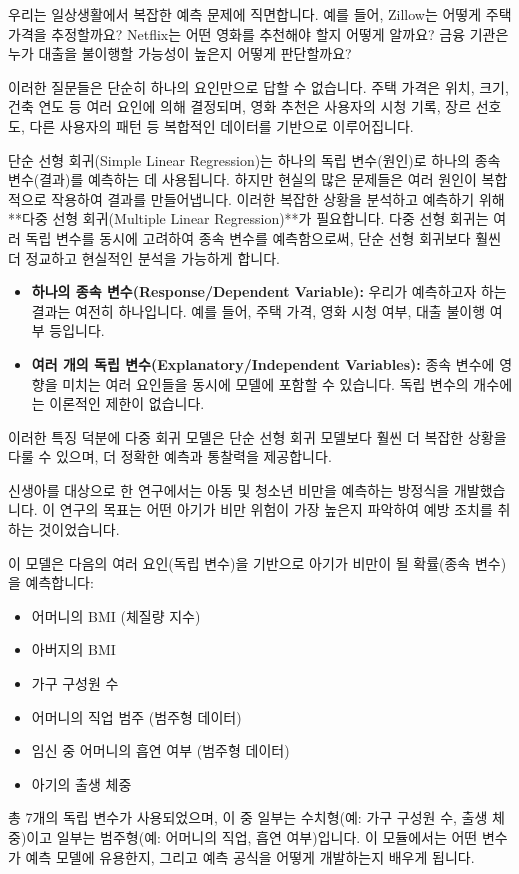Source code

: \documentclass[11pt,a4paper]{article}
\begin{document}
\begin{tcolorbox}[title=\textbf{다중 선형 회귀의 필요성}]
우리는 일상생활에서 복잡한 예측 문제에 직면합니다. 예를 들어, Zillow는 어떻게 주택 가격을 추정할까요? Netflix는 어떤 영화를 추천해야 할지 어떻게 알까요? 금융 기관은 누가 대출을 불이행할 가능성이 높은지 어떻게 판단할까요?

이러한 질문들은 단순히 하나의 요인만으로 답할 수 없습니다. 주택 가격은 위치, 크기, 건축 연도 등 여러 요인에 의해 결정되며, 영화 추천은 사용자의 시청 기록, 장르 선호도, 다른 사용자의 패턴 등 복합적인 데이터를 기반으로 이루어집니다.

단순 선형 회귀(Simple Linear Regression)는 하나의 독립 변수(원인)로 하나의 종속 변수(결과)를 예측하는 데 사용됩니다. 하지만 현실의 많은 문제들은 여러 원인이 복합적으로 작용하여 결과를 만들어냅니다. 이러한 복잡한 상황을 분석하고 예측하기 위해 **다중 선형 회귀(Multiple Linear Regression)**가 필요합니다. 다중 선형 회귀는 여러 독립 변수를 동시에 고려하여 종속 변수를 예측함으로써, 단순 선형 회귀보다 훨씬 더 정교하고 현실적인 분석을 가능하게 합니다.
\end{tcolorbox}

\begin{tcolorbox}[title=\textbf{다중 선형 회귀 모델의 특징}]
\begin{itemize}
    \item \textbf{하나의 종속 변수(Response/Dependent Variable):} 우리가 예측하고자 하는 결과는 여전히 하나입니다. 예를 들어, 주택 가격, 영화 시청 여부, 대출 불이행 여부 등입니다.
    \item \textbf{여러 개의 독립 변수(Explanatory/Independent Variables):} 종속 변수에 영향을 미치는 여러 요인들을 동시에 모델에 포함할 수 있습니다. 독립 변수의 개수에는 이론적인 제한이 없습니다.
\end{itemize}
이러한 특징 덕분에 다중 회귀 모델은 단순 선형 회귀 모델보다 훨씬 더 복잡한 상황을 다룰 수 있으며, 더 정확한 예측과 통찰력을 제공합니다.
\end{tcolorbox}

\begin{examplebox}[title=\textbf{예시: 아동 비만 예측 모델}]
신생아를 대상으로 한 연구에서는 아동 및 청소년 비만을 예측하는 방정식을 개발했습니다. 이 연구의 목표는 어떤 아기가 비만 위험이 가장 높은지 파악하여 예방 조치를 취하는 것이었습니다.

이 모델은 다음의 여러 요인(독립 변수)을 기반으로 아기가 비만이 될 확률(종속 변수)을 예측합니다:
\begin{itemize}
    \item 어머니의 BMI (체질량 지수)
    \item 아버지의 BMI
    \item 가구 구성원 수
    \item 어머니의 직업 범주 (범주형 데이터)
    \item 임신 중 어머니의 흡연 여부 (범주형 데이터)
    \item 아기의 출생 체중
\end{itemize}
총 7개의 독립 변수가 사용되었으며, 이 중 일부는 수치형(예: 가구 구성원 수, 출생 체중)이고 일부는 범주형(예: 어머니의 직업, 흡연 여부)입니다. 이 모듈에서는 어떤 변수가 예측 모델에 유용한지, 그리고 예측 공식을 어떻게 개발하는지 배우게 됩니다.
\end{examplebox}
\end{document}
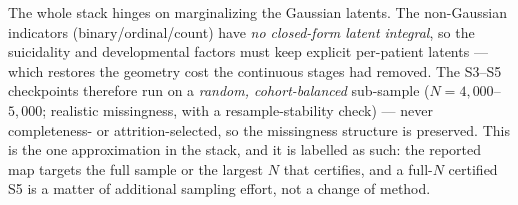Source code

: \begin{caveatbox}
The whole stack hinges on marginalizing the Gaussian latents. The non-Gaussian indicators
(binary/ordinal/count) have \emph{no closed-form latent integral}, so the suicidality and developmental factors
must keep explicit per-patient latents --- which restores the geometry cost the continuous stages had removed.
The S3--S5 checkpoints therefore run on a \emph{random, cohort-balanced} sub-sample ($N=4{,}000$--$5{,}000$;
realistic missingness, with a resample-stability check) --- never completeness- or attrition-selected, so the
missingness structure is preserved. This is the one approximation in the stack, and it is labelled as such: the
reported map targets the full sample or the largest $N$ that certifies, and a full-$N$ certified S5 is a matter
of additional sampling effort, not a change of method.
\end{caveatbox}
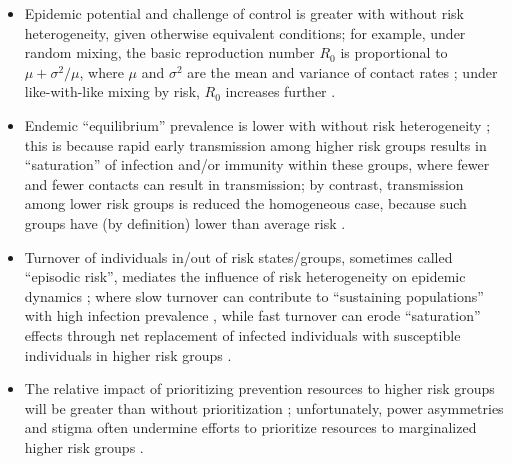 \begin{itemize}
  \item Epidemic potential and challenge of control
    is greater with \vs without risk heterogeneity, given otherwise equivalent conditions;
    for example, under random mixing,
    the basic reproduction number $R_0$ is proportional to $\mu + \sigma^2/\mu$,
    where $\mu$ and $\sigma^2$ are the mean and variance of contact rates \cite{Anderson1986};
    under like-with-like mixing by risk, $R_0$ increases further \cite{Jacquez1988}.
  \item Endemic ``equilibrium'' prevalence
    is lower with \vs without risk heterogeneity \cite{Anderson1986};
    this is because rapid early transmission among higher risk groups results in
    ``saturation'' of infection and/or immunity within these groups,
    where fewer and fewer contacts can result in transmission; by contrast,
    transmission among lower risk groups is reduced \vs the homogeneous case,
    because such groups have (by definition) lower than average risk \cite{Anderson1986}.
  \item Turnover of individuals in/out of risk states/groups, sometimes called ``episodic risk'',
    mediates the influence of risk heterogeneity on epidemic dynamics \cite{Stigum1994}; where
    slow turnover can contribute to ``sustaining populations''
    with high infection prevalence \cite{Watts2010}, while
    fast turnover can erode ``saturation'' effects through net replacement of
    infected individuals with susceptible individuals in higher risk groups \cite{Knight2020}.
  \item The relative impact of prioritizing prevention resources to higher risk groups
    will be greater than without prioritization \cite{Mishra2014mot};
    unfortunately, power asymmetries and stigma often undermine efforts to
    prioritize resources to marginalized higher risk groups \cite{Brown2019,Long2021,Mishra2021}.
\end{itemize}
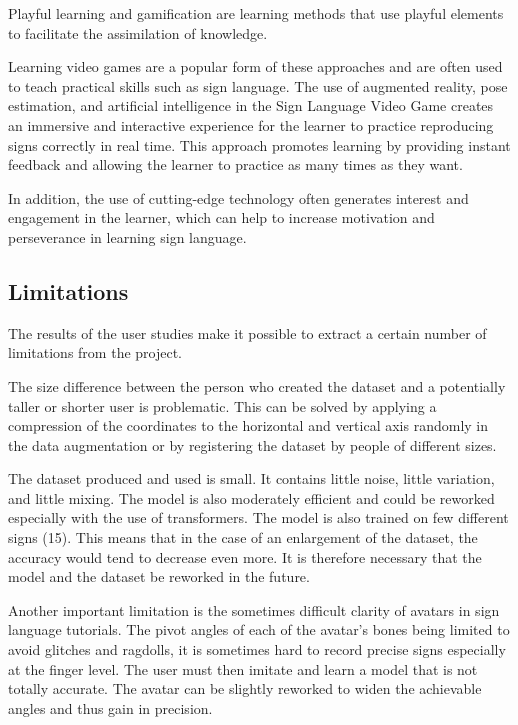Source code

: Playful learning and gamification are learning methods that use playful elements to facilitate the assimilation of knowledge. 

Learning video games are a popular form of these approaches and are often used to teach practical skills such as sign language. The use of augmented reality, pose estimation, and artificial intelligence in the Sign Language Video Game creates an immersive and interactive experience for the learner to practice reproducing signs correctly in real time. 
This approach promotes learning by providing instant feedback and allowing the learner to practice as many times as they want. 

In addition, the use of cutting-edge technology often generates interest and engagement in the learner, which can help to increase motivation and perseverance in learning sign language.

\subsection{Limitations}

The results of the user studies make it possible to extract a certain number of limitations from the project.

The size difference between the person who created the dataset and a potentially taller or shorter user is problematic. This can be solved by applying a compression of the coordinates to the horizontal and vertical axis randomly in the data augmentation or by registering the dataset by people of different sizes.

The dataset produced and used is small. It contains little noise, little variation, and little mixing. The model is also moderately efficient and could be reworked especially with the use of transformers. The model is also trained on few different signs (15). This means that in the case of an enlargement of the dataset, the accuracy would tend to decrease even more. It is therefore necessary that the model and the dataset be reworked in the future.

Another important limitation is the sometimes difficult clarity of avatars in sign language tutorials. The pivot angles of each of the avatar's bones being limited to avoid glitches and ragdolls, it is sometimes hard to record precise signs especially at the finger level. The user must then imitate and learn a model that is not totally accurate. The avatar can be slightly reworked to widen the achievable angles and thus gain in precision.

□ □ □ □

* Problem statement: Exact copy, pictures excluded: repeat the lines from the top of the material through the line with "이러한 질문들은 단순히".

* Exercise answer:
Source code

: \documentclass[11pt,a4paper]{article}
\begin{document}
\begin{tcolorbox}[title=\textbf{다중 선형 회귀의 필요성}]
우리는 일상생활에서 복잡한 예측 문제에 직면합니다. 예를 들어, Zillow는 어떻게 주택 가격을 추정할까요? Netflix는 어떤 영화를 추천해야 할지 어떻게 알까요? 금융 기관은 누가 대출을 불이행할 가능성이 높은지 어떻게 판단할까요?

이러한 질문들은 단순히 하나의 요인만으로 답할 수 없습니다. 주택 가격은 위치, 크기, 건축 연도 등 여러 요인에 의해 결정되며, 영화 추천은 사용자의 시청 기록, 장르 선호도, 다른 사용자의 패턴 등 복합적인 데이터를 기반으로 이루어집니다.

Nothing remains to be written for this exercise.